What you have to do: Below are records; copy every line in them that holds the word "access".

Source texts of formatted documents
◇ ◇ ◇ ◇

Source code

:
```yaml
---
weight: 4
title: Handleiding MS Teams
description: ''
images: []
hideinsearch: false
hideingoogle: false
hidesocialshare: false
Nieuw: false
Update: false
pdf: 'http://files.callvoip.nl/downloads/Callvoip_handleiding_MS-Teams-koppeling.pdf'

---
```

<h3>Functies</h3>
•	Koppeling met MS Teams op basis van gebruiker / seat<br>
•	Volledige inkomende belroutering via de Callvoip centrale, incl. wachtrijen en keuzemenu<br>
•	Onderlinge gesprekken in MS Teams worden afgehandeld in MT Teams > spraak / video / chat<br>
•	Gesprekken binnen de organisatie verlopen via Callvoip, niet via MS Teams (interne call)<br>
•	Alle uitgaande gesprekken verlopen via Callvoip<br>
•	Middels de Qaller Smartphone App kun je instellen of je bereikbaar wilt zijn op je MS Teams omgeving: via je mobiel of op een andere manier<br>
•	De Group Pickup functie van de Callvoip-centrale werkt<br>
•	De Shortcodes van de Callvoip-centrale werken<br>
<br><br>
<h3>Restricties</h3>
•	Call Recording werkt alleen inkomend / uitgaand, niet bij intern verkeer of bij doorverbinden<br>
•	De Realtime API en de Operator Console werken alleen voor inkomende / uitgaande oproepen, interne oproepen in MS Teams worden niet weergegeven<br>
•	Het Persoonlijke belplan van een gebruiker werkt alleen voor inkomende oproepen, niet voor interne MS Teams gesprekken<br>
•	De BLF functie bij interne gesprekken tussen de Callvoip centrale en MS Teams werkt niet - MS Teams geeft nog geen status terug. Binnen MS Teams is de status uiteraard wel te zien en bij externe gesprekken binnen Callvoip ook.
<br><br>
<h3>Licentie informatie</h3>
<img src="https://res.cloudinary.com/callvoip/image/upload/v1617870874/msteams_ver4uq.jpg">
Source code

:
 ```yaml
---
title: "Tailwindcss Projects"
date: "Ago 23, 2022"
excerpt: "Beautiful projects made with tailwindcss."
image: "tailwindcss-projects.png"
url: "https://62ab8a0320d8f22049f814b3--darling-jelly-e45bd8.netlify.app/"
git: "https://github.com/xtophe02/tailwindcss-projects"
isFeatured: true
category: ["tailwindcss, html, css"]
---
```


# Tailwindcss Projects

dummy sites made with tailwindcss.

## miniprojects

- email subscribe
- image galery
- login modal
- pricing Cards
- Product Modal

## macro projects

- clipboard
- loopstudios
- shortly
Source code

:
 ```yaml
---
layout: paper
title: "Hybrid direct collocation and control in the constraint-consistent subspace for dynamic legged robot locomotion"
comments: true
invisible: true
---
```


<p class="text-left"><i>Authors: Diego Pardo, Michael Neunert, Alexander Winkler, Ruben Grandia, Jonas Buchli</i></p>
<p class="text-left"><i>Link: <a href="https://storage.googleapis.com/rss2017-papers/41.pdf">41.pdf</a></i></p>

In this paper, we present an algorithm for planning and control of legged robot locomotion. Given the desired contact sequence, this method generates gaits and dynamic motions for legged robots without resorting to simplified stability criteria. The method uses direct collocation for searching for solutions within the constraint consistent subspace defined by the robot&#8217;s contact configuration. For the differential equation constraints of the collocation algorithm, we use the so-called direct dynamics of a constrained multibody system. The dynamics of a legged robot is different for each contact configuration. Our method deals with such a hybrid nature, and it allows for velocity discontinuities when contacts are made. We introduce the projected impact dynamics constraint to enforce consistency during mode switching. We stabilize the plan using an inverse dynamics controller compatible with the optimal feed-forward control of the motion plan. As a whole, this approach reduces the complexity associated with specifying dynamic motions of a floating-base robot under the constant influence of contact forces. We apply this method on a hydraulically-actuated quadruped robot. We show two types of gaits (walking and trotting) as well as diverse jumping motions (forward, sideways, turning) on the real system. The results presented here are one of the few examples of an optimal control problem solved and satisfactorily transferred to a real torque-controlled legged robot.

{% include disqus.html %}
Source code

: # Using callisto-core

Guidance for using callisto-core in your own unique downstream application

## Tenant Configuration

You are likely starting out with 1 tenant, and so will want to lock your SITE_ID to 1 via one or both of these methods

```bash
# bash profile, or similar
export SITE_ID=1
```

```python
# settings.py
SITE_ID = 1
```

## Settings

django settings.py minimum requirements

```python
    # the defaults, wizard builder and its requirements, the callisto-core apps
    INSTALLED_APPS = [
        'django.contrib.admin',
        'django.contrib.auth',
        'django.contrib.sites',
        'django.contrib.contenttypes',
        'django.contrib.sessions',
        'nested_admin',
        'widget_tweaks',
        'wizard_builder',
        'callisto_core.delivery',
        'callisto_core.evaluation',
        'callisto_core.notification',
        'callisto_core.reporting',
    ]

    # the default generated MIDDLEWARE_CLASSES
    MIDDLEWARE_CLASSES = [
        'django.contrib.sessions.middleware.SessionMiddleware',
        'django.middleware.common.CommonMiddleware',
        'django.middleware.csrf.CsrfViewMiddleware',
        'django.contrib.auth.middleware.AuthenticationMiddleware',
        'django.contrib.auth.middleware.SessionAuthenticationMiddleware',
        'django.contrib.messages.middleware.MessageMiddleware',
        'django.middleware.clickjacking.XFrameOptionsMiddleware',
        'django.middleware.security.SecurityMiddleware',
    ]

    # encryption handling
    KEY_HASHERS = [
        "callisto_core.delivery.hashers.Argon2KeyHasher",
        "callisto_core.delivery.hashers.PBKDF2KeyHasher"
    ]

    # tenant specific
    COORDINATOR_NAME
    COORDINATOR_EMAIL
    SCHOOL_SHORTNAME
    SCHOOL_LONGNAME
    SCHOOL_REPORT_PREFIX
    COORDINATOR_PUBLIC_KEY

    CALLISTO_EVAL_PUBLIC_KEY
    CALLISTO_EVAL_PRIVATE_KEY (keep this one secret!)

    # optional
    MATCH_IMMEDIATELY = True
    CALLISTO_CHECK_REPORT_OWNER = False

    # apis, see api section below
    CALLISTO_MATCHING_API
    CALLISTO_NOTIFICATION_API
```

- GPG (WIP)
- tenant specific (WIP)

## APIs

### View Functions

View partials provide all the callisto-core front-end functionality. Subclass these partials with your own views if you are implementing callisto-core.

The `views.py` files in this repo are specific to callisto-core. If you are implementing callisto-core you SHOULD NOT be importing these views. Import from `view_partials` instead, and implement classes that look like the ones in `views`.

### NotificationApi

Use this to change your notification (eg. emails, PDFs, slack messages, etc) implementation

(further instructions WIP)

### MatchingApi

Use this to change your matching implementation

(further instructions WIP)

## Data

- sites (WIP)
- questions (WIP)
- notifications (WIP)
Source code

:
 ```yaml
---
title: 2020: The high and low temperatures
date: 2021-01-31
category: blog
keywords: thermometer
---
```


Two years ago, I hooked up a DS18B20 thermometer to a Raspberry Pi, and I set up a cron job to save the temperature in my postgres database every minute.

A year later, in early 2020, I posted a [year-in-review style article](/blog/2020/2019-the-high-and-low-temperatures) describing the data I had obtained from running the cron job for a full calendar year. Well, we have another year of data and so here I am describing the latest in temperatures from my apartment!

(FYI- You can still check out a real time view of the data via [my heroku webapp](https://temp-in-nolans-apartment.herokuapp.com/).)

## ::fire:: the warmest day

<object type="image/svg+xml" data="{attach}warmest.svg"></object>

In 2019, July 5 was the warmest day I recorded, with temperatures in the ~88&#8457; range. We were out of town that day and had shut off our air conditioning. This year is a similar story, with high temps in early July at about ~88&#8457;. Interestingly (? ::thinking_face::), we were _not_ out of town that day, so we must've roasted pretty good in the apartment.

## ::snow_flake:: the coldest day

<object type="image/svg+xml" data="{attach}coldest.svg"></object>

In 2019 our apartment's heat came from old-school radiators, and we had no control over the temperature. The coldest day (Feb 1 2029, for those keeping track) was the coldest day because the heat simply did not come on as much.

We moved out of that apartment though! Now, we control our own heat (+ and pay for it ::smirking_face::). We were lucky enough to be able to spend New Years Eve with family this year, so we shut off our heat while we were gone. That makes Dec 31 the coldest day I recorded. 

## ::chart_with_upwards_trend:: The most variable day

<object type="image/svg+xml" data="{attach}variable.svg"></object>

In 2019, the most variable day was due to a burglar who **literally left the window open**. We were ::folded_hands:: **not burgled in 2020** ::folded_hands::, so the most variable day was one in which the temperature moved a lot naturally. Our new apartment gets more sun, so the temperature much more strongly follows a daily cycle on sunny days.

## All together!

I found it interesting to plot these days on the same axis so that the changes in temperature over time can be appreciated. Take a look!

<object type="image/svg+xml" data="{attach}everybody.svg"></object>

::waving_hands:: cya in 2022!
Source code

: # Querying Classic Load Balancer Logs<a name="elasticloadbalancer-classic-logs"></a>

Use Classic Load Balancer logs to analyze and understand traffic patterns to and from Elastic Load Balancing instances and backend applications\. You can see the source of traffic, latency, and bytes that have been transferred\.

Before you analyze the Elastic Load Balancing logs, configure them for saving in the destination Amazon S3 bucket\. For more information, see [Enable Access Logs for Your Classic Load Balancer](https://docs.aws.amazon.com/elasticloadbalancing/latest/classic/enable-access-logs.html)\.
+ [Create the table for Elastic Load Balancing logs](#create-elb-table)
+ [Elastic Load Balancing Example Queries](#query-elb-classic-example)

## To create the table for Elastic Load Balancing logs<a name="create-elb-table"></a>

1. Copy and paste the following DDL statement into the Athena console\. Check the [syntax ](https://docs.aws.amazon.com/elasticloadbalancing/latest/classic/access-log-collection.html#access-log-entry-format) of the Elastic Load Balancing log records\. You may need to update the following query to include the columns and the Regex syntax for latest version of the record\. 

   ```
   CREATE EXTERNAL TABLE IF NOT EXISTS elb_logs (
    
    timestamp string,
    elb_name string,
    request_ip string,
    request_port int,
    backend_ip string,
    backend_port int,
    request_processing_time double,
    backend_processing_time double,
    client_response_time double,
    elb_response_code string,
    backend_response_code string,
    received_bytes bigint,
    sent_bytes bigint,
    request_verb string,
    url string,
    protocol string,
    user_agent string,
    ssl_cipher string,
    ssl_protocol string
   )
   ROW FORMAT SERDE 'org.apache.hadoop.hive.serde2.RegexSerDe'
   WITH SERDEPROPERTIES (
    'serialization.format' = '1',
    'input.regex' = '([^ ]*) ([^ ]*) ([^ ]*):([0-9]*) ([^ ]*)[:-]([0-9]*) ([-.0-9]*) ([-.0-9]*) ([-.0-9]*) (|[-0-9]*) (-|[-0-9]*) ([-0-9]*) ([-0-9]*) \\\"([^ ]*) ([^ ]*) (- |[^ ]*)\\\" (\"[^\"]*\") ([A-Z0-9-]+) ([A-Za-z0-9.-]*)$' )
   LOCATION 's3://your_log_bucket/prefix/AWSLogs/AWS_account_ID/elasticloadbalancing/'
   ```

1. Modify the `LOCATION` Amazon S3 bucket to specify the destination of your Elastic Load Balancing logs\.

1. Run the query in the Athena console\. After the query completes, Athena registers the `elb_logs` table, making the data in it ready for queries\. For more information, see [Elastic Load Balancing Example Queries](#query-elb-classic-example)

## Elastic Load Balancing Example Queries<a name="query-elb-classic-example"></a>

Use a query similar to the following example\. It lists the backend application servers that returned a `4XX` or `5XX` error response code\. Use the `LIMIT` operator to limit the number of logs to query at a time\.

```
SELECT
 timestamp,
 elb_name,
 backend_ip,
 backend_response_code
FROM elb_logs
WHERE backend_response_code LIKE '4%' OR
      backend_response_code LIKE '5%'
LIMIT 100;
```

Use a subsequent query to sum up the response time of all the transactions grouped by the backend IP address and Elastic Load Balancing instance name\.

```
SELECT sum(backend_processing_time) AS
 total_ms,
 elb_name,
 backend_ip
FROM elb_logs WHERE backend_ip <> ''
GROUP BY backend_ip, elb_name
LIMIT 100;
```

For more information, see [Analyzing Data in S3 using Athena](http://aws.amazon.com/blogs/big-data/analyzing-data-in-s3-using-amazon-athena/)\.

◇ ◇ ◇ ◇

Task solution:
Before you analyze the Elastic Load Balancing logs, configure them for saving in the destination Amazon S3 bucket\. For more information, see [Enable Access Logs for Your Classic Load Balancer](https://docs.aws.amazon.com/elasticloadbalancing/latest/classic/enable-access-logs.html)\.
1. Copy and paste the following DDL statement into the Athena console\. Check the [syntax ](https://docs.aws.amazon.com/elasticloadbalancing/latest/classic/access-log-collection.html#access-log-entry-format) of the Elastic Load Balancing log records\. You may need to update the following query to include the columns and the Regex syntax for latest version of the record\. 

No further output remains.